▸ **Records to process**
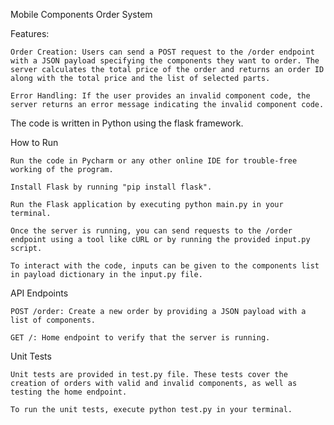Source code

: Mobile Components Order System

Features:

    Order Creation: Users can send a POST request to the /order endpoint with a JSON payload specifying the components they want to order. The server calculates the total price of the order and returns an order ID along with the total price and the list of selected parts.

    Error Handling: If the user provides an invalid component code, the server returns an error message indicating the invalid component code.

The code is written in Python using the flask framework.

How to Run

    Run the code in Pycharm or any other online IDE for trouble-free working of the program.

    Install Flask by running "pip install flask".

    Run the Flask application by executing python main.py in your terminal.

    Once the server is running, you can send requests to the /order endpoint using a tool like cURL or by running the provided input.py script.

    To interact with the code, inputs can be given to the components list in payload dictionary in the input.py file.

API Endpoints

    POST /order: Create a new order by providing a JSON payload with a list of components.

    GET /: Home endpoint to verify that the server is running.

Unit Tests

    Unit tests are provided in test.py file. These tests cover the creation of orders with valid and invalid components, as well as testing the home endpoint.

    To run the unit tests, execute python test.py in your terminal.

▸ **Task item**
Please give again, exactly and only, the lines from the top of the listing above through the line that has "Unit tests are", with pictures left out.

▸ **Solution**
Source code

: Mobile Components Order System

Features:

    Order Creation: Users can send a POST request to the /order endpoint with a JSON payload specifying the components they want to order. The server calculates the total price of the order and returns an order ID along with the total price and the list of selected parts.

    Error Handling: If the user provides an invalid component code, the server returns an error message indicating the invalid component code.

The code is written in Python using the flask framework.

How to Run

    Run the code in Pycharm or any other online IDE for trouble-free working of the program.

    Install Flask by running "pip install flask".

    Run the Flask application by executing python main.py in your terminal.

    Once the server is running, you can send requests to the /order endpoint using a tool like cURL or by running the provided input.py script.

    To interact with the code, inputs can be given to the components list in payload dictionary in the input.py file.

API Endpoints

    POST /order: Create a new order by providing a JSON payload with a list of components.

    GET /: Home endpoint to verify that the server is running.

Unit Tests

    Unit tests are provided in test.py file. These tests cover the creation of orders with valid and invalid components, as well as testing the home endpoint.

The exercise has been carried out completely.